Word Count Distribution

# looking at the distribution of the speech word counts
speech_by_wordcount = sou.groupby("Word Count").size()
speech_by_wordcount
Word Count 1055 2 1069 4 1353 1 1491 1 1815 1 .. 24983 1 27183 1 27238 1 27312 1 33065 1 Length: 232, dtype: int64
# making the histogram
sns.histplot(sou["Word Count"])
plt.title("Distribution of State of the Union Speech Word Counts")
plt.savefig(OUTPUT_DIR / "wordcount_hist.png", bbox_inches="tight")
<Figure size 640x480 with 1 Axes>

The distribution of the SOTU word counts is heavily skewed right. The median seems to be around 5000 or so.

Word Count Distribution Accross Years

# making a rugplot of the word count distribution across years
sns.scatterplot(x=sou["Word Count"], y=sou["Year"])
sns.rugplot(x=sou["Word Count"])
sns.rugplot(y=sou["Year"])
plt.title("Speech Year Versus Word Count")
plt.savefig(OUTPUT_DIR / "wordcount_over_years.png", bbox_inches="tight")
<Figure size 640x480 with 1 Axes>

There does not seem to be a strong relationship between speech word count and year.
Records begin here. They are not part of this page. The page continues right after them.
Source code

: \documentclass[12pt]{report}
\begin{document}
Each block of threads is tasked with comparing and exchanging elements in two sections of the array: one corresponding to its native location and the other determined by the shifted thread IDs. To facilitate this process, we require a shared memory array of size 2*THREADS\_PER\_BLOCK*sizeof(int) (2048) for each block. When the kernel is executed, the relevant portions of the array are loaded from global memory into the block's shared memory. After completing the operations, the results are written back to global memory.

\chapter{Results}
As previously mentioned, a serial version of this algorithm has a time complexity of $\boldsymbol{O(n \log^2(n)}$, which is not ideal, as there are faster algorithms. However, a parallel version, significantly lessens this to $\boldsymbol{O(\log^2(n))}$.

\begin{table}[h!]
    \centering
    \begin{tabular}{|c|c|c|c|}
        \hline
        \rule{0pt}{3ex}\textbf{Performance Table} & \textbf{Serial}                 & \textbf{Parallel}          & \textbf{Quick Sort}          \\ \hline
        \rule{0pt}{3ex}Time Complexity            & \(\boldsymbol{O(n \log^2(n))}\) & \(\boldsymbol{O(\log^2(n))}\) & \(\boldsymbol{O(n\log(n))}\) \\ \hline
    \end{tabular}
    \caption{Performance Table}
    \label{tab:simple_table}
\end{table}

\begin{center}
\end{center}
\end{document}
Average Word Count Per President

# displaying the mean word counts per president
speech_mean = sou.groupby("President")["Word Count"].mean().reindex(order)
speech_mean
President Joseph R. Biden 8063.500000 Donald J. Trump 5586.500000 Barack Obama 6624.000000 George W. Bush 4971.750000 William J. Clinton 7457.625000 George Bush 4357.500000 Ronald Reagan 4482.875000 Jimmy Carter 7874.714286 Gerald R. Ford 4495.666667 Richard M. Nixon 4427.333333 Lyndon B. Johnson 4715.833333 John F. Kennedy 5555.000000 Dwight D. Eisenhower 4703.500000 Harry S Truman 8131.625000 Franklin D. Roosevelt 3476.090909 Herbert Hoover 6251.500000 Calvin Coolidge 8529.833333 Warren G. Harding 5612.500000 Woodrow Wilson 4311.625000 William Howard Taft 22335.750000 Theodore Roosevelt 19505.125000 William McKinley 18380.000000 Grover Cleveland 13798.250000 Benjamin Harrison 13507.500000 Chester A. Arthur 10031.250000 Rutherford B. Hayes 10784.000000 Ulysses S. Grant 8879.375000 Andrew Johnson 9485.500000 Abraham Lincoln 6746.250000 James Buchanan 13993.000000 Franklin Pierce 10377.000000 Millard Fillmore 10414.000000 Zachary Taylor 7559.000000 James K. Polk 17885.750000 John Tyler 8457.500000 Martin Van Buren 11261.250000 Andrew Jackson 11160.500000 John Quincy Adams 7662.500000 James Monroe 5224.500000 James Madison 2681.000000 Thomas Jefferson 2558.875000 John Adams 1769.250000 George Washington 1880.083333 Name: Word Count, dtype: float64
# making the bar graph
speech_mean.plot.bar(figsize=(16,6))
plt.title("Average State of the Union Word Count per President")
plt.ylabel("Average Word Count")
plt.savefig(OUTPUT_DIR / "avg_wordcount_per_president.png", bbox_inches="tight")
<Figure size 1600x600 with 1 Axes>

Generally, the more recent presidents seem to have a lower average word count for their SOTU speeches than older presidents although John Adams and George Washington did have the lowest average word counts. William Howard Taft had the highest average word count over 20,000 words.